Scan the lines below for the word "Amcor". Copy each line you find it in.

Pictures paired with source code
※

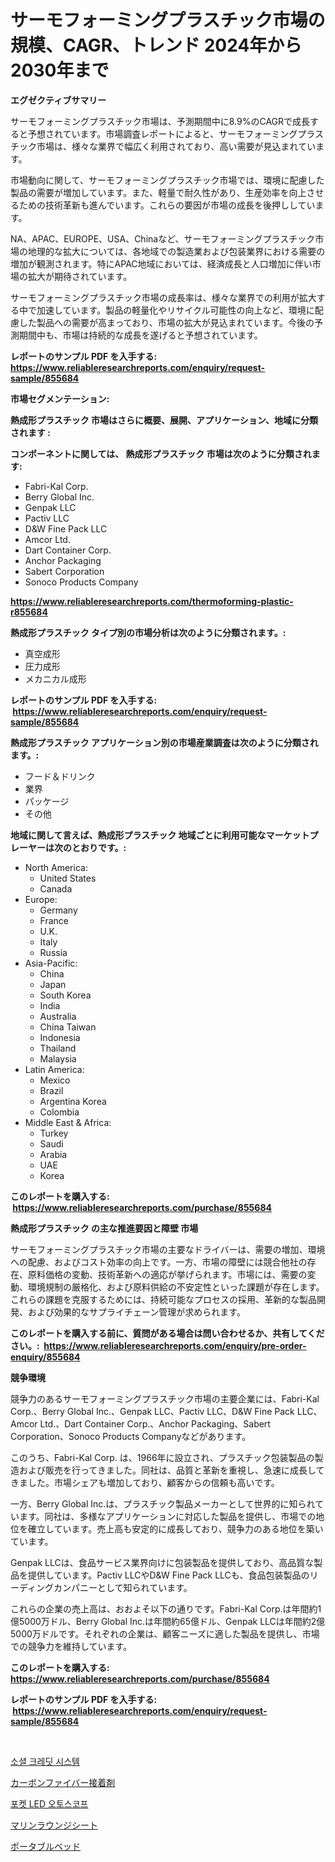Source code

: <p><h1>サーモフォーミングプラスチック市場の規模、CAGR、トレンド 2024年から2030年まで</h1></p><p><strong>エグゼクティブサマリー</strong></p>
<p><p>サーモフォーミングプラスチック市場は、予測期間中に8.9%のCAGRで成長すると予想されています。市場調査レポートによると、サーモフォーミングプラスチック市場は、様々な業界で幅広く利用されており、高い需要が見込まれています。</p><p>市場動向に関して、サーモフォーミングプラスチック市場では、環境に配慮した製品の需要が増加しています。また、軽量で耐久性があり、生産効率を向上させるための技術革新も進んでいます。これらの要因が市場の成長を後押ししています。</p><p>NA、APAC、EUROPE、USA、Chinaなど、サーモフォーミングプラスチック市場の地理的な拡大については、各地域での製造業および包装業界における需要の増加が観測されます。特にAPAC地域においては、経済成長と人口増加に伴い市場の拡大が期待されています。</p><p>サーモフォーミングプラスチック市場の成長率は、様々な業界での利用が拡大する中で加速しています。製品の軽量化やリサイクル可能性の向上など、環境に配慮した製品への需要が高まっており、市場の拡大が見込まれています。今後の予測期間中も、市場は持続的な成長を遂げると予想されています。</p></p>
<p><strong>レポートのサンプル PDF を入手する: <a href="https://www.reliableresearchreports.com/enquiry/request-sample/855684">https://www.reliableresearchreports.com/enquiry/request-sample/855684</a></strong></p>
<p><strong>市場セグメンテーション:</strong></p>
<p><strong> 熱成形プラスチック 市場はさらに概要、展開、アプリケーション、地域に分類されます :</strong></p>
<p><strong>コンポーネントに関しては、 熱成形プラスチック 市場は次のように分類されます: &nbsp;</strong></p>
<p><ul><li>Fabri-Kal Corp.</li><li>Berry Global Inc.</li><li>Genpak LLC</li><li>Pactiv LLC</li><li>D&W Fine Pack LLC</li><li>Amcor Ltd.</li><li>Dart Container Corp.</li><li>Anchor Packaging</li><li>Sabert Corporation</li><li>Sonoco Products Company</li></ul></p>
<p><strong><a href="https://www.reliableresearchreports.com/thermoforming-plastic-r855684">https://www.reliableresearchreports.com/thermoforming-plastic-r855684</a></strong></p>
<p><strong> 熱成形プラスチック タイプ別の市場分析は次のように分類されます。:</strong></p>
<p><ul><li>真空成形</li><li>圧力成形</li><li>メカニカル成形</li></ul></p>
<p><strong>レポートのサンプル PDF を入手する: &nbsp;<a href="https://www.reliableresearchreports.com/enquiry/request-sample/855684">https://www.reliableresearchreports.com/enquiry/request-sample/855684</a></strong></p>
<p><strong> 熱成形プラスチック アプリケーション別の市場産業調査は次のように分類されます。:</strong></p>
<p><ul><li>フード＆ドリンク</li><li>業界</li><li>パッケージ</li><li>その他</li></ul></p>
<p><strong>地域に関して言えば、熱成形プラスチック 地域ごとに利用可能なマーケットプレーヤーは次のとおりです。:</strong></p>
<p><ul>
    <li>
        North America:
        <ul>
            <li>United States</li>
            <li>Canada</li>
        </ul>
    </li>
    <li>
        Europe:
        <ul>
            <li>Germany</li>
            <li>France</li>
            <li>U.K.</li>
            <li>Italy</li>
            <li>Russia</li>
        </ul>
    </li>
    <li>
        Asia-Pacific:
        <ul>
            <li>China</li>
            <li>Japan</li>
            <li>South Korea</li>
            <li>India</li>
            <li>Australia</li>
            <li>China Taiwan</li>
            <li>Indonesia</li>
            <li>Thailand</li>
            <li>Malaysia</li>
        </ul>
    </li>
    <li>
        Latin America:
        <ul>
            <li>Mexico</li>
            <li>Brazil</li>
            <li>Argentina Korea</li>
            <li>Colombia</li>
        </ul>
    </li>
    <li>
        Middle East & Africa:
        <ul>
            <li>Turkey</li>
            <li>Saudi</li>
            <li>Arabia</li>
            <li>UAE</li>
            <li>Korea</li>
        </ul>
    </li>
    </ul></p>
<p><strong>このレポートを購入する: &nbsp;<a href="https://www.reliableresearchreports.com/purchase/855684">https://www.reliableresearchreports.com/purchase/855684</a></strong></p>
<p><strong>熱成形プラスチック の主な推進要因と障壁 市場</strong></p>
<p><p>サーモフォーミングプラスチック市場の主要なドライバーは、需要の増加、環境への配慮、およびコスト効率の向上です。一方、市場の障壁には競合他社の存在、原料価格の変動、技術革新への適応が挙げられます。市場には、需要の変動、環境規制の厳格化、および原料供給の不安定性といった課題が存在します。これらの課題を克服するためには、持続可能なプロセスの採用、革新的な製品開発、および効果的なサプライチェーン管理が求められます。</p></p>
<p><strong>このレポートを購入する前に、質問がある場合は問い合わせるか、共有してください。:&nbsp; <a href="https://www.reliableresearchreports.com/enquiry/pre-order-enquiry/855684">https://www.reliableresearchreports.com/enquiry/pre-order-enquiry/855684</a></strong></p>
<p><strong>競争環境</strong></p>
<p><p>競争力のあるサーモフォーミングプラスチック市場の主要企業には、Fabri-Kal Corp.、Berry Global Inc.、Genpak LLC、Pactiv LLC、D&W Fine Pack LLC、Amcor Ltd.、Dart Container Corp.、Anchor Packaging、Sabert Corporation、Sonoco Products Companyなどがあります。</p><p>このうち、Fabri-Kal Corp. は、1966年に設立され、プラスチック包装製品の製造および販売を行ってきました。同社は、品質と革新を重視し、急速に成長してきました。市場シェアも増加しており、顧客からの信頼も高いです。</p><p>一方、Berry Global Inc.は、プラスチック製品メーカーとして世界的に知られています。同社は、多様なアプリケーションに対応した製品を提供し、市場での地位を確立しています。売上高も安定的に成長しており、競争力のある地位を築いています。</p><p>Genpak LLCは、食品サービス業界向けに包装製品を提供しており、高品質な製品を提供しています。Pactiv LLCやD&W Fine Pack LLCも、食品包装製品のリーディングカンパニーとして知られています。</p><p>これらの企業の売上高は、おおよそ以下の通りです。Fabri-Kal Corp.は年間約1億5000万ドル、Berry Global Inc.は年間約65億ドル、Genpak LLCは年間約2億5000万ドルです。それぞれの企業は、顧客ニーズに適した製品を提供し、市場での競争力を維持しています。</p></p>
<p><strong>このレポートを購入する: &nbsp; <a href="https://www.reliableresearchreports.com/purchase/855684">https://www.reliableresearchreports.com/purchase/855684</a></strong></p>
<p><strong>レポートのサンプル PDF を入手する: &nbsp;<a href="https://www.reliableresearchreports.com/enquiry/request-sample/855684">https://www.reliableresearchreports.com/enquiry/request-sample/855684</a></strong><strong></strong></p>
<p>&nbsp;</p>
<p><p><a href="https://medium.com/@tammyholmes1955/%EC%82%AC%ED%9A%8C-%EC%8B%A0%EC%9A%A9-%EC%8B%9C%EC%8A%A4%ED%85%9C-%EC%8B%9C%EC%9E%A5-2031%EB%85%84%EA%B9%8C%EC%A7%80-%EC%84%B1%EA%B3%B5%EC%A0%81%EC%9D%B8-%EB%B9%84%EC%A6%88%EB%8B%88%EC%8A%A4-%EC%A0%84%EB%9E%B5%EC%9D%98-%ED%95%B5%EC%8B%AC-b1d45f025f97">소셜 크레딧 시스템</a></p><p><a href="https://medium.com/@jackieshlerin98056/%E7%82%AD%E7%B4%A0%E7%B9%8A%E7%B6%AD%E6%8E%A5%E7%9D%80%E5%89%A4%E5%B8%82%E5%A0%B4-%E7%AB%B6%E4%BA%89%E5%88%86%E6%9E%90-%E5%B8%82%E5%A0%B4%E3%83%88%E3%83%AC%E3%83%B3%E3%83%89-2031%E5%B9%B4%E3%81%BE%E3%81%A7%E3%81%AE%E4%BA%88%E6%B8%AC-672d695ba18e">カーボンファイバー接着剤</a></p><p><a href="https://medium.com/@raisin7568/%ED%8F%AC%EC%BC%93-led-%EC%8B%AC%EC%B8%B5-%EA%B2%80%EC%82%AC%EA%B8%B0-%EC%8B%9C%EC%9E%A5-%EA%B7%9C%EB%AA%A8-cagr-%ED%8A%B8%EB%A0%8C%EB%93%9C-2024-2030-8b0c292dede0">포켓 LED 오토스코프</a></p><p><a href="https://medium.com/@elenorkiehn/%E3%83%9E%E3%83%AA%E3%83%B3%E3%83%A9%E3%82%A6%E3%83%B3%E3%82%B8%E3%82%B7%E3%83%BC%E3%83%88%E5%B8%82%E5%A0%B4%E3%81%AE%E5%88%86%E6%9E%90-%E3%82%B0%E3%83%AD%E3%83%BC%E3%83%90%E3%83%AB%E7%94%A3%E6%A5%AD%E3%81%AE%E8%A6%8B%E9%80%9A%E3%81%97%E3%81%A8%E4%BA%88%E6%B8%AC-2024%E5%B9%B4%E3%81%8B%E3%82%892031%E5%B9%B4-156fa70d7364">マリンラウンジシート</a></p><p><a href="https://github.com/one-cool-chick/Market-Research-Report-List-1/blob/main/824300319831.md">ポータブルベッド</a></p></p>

※

= EXERCISE RESULT =
<p><ul><li>Fabri-Kal Corp.</li><li>Berry Global Inc.</li><li>Genpak LLC</li><li>Pactiv LLC</li><li>D&W Fine Pack LLC</li><li>Amcor Ltd.</li><li>Dart Container Corp.</li><li>Anchor Packaging</li><li>Sabert Corporation</li><li>Sonoco Products Company</li></ul></p>
<p><p>競争力のあるサーモフォーミングプラスチック市場の主要企業には、Fabri-Kal Corp.、Berry Global Inc.、Genpak LLC、Pactiv LLC、D&W Fine Pack LLC、Amcor Ltd.、Dart Container Corp.、Anchor Packaging、Sabert Corporation、Sonoco Products Companyなどがあります。</p><p>このうち、Fabri-Kal Corp. は、1966年に設立され、プラスチック包装製品の製造および販売を行ってきました。同社は、品質と革新を重視し、急速に成長してきました。市場シェアも増加しており、顧客からの信頼も高いです。</p><p>一方、Berry Global Inc.は、プラスチック製品メーカーとして世界的に知られています。同社は、多様なアプリケーションに対応した製品を提供し、市場での地位を確立しています。売上高も安定的に成長しており、競争力のある地位を築いています。</p><p>Genpak LLCは、食品サービス業界向けに包装製品を提供しており、高品質な製品を提供しています。Pactiv LLCやD&W Fine Pack LLCも、食品包装製品のリーディングカンパニーとして知られています。</p><p>これらの企業の売上高は、おおよそ以下の通りです。Fabri-Kal Corp.は年間約1億5000万ドル、Berry Global Inc.は年間約65億ドル、Genpak LLCは年間約2億5000万ドルです。それぞれの企業は、顧客ニーズに適した製品を提供し、市場での競争力を維持しています。</p></p>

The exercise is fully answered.